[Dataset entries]
::::::::::

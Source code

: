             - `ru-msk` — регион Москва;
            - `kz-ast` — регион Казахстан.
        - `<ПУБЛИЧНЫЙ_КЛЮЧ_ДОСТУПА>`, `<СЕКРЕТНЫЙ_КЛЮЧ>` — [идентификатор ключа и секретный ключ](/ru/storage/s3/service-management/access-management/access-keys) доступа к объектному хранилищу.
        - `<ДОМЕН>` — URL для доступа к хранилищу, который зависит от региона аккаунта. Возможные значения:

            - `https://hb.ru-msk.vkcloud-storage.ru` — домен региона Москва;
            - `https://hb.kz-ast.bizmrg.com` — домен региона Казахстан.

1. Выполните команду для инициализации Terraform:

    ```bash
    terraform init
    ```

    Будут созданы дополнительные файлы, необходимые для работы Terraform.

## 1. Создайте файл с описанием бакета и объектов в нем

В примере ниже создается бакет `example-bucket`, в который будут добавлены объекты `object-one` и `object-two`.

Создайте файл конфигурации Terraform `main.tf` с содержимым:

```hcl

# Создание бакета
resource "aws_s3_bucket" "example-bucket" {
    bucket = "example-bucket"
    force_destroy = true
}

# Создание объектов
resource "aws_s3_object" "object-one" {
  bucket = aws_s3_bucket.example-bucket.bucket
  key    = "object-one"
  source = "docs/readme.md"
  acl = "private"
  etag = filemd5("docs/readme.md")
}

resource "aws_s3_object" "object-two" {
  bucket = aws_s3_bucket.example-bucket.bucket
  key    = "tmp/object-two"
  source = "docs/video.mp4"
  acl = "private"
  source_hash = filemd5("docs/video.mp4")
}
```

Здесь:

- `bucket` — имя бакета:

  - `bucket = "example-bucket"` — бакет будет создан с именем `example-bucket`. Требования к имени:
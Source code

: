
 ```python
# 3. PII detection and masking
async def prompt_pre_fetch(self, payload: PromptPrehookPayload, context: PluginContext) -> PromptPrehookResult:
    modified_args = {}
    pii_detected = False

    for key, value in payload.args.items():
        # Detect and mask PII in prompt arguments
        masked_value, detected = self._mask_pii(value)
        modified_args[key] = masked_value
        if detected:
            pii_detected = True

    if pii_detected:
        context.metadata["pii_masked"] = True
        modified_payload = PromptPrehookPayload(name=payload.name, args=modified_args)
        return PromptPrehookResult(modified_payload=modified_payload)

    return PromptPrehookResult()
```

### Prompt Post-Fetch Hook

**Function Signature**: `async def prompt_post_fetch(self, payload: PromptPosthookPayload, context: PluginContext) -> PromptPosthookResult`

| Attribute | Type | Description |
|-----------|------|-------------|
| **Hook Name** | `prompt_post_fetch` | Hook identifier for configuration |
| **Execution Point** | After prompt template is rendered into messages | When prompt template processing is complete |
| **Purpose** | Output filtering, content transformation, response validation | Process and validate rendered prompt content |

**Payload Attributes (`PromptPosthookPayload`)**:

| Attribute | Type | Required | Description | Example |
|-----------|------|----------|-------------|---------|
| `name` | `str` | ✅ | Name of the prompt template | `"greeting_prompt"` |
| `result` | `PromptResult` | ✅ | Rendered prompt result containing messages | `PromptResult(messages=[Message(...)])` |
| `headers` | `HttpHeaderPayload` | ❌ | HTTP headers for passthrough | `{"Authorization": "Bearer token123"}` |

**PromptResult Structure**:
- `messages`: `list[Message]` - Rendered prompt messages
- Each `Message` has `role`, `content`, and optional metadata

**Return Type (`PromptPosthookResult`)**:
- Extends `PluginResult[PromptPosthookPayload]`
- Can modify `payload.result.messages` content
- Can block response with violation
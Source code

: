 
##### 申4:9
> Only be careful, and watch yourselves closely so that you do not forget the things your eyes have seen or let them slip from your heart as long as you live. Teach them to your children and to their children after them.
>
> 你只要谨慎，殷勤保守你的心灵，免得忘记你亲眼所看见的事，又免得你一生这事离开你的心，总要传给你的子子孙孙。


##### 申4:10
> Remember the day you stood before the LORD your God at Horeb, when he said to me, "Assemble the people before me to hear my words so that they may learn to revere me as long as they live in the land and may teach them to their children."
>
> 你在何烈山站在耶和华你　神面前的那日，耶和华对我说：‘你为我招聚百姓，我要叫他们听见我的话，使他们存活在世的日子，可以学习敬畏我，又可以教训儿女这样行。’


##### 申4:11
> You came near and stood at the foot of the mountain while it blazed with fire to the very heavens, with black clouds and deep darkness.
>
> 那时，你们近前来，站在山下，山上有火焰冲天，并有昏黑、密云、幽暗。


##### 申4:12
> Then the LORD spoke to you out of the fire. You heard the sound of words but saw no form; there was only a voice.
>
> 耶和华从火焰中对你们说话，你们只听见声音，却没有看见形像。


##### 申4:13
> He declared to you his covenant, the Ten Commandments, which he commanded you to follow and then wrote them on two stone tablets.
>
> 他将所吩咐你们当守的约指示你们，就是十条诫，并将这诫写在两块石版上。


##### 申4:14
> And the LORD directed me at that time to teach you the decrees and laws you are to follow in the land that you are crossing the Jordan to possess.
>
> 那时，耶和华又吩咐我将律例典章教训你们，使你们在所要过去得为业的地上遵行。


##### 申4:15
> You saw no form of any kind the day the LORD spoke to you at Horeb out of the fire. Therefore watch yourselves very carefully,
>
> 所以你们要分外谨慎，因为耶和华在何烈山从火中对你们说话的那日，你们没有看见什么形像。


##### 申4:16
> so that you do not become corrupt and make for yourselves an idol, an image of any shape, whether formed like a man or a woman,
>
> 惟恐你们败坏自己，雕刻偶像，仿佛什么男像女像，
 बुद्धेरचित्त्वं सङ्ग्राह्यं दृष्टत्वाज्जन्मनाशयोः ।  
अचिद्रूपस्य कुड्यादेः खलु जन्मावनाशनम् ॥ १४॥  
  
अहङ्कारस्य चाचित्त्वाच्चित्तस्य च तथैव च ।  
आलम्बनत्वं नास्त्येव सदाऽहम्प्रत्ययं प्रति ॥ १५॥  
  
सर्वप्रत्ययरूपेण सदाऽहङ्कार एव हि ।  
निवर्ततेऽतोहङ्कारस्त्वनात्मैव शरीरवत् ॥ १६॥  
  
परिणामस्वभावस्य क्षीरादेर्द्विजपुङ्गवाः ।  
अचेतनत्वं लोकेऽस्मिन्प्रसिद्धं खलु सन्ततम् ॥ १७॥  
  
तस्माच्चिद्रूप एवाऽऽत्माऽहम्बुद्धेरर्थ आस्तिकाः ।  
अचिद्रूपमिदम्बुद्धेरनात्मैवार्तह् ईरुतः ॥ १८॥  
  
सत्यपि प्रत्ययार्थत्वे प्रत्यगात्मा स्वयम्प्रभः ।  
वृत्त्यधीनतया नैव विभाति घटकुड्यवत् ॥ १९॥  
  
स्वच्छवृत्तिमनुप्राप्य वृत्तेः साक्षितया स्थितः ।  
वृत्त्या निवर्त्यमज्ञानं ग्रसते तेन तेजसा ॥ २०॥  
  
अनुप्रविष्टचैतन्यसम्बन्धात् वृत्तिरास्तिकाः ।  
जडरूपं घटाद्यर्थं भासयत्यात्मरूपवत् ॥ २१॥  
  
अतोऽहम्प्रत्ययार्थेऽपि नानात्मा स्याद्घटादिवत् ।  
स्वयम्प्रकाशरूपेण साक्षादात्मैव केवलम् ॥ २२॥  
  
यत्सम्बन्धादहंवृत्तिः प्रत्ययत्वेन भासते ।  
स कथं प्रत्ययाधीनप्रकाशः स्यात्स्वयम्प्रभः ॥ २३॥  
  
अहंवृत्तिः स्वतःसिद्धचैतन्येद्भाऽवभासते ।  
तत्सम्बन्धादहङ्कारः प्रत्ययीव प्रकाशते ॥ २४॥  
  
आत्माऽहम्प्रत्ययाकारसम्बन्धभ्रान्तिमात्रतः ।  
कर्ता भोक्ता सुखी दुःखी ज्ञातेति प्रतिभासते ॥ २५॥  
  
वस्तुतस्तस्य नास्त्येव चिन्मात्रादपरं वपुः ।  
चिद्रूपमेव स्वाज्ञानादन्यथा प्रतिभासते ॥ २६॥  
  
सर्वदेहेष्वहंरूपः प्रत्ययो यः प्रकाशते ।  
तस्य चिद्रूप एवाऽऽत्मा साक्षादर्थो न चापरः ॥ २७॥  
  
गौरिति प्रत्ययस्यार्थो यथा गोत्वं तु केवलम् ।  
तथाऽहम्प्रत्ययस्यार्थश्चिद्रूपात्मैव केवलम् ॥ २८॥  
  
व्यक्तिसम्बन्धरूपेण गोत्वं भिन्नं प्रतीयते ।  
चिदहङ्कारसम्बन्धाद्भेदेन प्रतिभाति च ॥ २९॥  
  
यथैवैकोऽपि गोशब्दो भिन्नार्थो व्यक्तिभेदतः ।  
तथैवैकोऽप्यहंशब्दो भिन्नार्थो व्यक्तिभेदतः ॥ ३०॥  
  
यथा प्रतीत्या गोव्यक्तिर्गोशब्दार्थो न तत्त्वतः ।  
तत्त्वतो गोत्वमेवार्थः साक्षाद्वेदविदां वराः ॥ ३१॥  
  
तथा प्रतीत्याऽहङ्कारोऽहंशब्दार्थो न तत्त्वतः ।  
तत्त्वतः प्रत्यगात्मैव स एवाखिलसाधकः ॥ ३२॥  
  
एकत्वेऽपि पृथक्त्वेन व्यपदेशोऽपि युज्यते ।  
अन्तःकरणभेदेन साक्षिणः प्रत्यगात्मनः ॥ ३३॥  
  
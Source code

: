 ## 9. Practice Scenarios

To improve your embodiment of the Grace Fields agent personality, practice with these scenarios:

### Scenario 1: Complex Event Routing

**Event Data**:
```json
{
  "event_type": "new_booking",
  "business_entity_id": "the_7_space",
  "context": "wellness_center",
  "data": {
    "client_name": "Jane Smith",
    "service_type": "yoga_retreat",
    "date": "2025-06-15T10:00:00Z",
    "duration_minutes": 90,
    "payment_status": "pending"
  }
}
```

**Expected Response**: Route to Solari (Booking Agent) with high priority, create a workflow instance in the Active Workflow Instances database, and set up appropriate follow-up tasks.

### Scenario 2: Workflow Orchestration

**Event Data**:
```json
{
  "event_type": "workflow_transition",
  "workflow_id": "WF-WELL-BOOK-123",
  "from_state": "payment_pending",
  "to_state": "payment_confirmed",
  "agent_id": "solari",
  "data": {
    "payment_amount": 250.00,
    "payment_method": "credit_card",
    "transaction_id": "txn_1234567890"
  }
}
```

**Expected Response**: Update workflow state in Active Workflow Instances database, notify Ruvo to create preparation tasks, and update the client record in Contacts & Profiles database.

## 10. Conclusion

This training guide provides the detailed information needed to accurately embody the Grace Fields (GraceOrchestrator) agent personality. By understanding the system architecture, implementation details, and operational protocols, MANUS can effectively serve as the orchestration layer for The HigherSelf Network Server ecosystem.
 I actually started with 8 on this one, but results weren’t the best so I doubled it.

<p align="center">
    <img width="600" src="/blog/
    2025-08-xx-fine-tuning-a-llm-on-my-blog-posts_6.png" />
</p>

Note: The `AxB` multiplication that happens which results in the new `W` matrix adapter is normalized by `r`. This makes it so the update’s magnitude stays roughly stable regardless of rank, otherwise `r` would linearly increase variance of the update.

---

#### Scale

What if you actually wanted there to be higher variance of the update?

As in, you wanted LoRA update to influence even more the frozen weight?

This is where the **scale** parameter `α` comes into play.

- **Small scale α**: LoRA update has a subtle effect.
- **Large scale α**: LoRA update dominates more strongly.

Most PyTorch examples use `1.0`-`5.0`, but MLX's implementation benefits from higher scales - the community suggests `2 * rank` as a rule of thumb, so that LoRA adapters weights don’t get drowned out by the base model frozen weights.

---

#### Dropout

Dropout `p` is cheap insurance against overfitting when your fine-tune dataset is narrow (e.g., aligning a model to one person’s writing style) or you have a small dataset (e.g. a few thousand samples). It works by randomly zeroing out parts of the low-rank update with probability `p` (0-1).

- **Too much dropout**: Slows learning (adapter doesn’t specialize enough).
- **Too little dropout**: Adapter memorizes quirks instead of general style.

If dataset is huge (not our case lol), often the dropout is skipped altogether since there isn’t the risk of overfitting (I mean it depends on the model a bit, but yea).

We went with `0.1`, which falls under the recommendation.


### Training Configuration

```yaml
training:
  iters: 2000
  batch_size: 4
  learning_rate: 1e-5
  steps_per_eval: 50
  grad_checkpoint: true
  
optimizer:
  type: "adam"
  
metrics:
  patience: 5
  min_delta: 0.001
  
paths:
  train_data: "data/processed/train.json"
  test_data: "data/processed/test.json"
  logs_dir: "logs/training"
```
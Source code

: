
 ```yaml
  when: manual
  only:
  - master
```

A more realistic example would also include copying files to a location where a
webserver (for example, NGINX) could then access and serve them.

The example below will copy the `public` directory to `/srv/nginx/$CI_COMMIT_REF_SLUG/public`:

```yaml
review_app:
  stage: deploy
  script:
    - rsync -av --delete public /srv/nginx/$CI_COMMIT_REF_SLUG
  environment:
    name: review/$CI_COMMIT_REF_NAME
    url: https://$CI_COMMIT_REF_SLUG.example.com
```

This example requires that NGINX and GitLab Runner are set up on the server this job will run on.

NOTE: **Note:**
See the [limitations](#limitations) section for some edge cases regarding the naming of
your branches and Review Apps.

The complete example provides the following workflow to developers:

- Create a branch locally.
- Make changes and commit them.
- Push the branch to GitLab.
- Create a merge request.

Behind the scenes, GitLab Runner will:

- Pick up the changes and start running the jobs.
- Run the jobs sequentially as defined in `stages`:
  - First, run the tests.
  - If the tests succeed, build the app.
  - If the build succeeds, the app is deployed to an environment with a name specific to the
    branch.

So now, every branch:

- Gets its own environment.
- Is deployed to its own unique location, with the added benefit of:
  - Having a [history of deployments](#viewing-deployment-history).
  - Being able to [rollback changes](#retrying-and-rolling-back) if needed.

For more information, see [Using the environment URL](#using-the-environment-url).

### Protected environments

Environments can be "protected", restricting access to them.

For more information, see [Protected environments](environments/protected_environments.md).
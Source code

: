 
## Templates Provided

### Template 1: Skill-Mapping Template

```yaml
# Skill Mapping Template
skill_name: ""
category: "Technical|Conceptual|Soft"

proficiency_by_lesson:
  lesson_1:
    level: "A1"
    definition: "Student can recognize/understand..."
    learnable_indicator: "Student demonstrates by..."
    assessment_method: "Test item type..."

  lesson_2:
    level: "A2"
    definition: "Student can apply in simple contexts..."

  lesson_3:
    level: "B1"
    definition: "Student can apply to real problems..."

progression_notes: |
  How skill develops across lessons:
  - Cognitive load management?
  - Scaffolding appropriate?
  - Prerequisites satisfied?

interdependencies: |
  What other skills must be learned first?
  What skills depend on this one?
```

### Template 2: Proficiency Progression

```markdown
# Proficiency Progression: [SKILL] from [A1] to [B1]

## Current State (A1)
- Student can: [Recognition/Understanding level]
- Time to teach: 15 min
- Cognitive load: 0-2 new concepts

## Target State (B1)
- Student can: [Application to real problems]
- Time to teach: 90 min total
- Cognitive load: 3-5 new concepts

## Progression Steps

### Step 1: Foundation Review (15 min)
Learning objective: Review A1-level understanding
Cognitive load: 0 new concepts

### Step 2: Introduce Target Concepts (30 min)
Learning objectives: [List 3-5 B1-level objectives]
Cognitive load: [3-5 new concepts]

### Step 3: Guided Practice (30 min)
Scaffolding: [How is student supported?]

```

::::::::::

YOUR ASSIGNMENT:
Return word for word the lines above from the line with "appropriate follow-up tasks." to the line with "- **Large scale", including both and leaving out all others.

RESULT:
**Expected Response**: Route to Solari (Booking Agent) with high priority, create a workflow instance in the Active Workflow Instances database, and set up appropriate follow-up tasks.

### Scenario 2: Workflow Orchestration

**Event Data**:
```json
{
  "event_type": "workflow_transition",
  "workflow_id": "WF-WELL-BOOK-123",
  "from_state": "payment_pending",
  "to_state": "payment_confirmed",
  "agent_id": "solari",
  "data": {
    "payment_amount": 250.00,
    "payment_method": "credit_card",
    "transaction_id": "txn_1234567890"
  }
}
```

**Expected Response**: Update workflow state in Active Workflow Instances database, notify Ruvo to create preparation tasks, and update the client record in Contacts & Profiles database.

## 10. Conclusion

This training guide provides the detailed information needed to accurately embody the Grace Fields (GraceOrchestrator) agent personality. By understanding the system architecture, implementation details, and operational protocols, MANUS can effectively serve as the orchestration layer for The HigherSelf Network Server ecosystem.
 I actually started with 8 on this one, but results weren’t the best so I doubled it.

<p align="center">
    <img width="600" src="/blog/
    2025-08-xx-fine-tuning-a-llm-on-my-blog-posts_6.png" />
</p>

Note: The `AxB` multiplication that happens which results in the new `W` matrix adapter is normalized by `r`. This makes it so the update’s magnitude stays roughly stable regardless of rank, otherwise `r` would linearly increase variance of the update.

---

#### Scale

What if you actually wanted there to be higher variance of the update?

As in, you wanted LoRA update to influence even more the frozen weight?

This is where the **scale** parameter `α` comes into play.

- **Small scale α**: LoRA update has a subtle effect.
- **Large scale α**: LoRA update dominates more strongly.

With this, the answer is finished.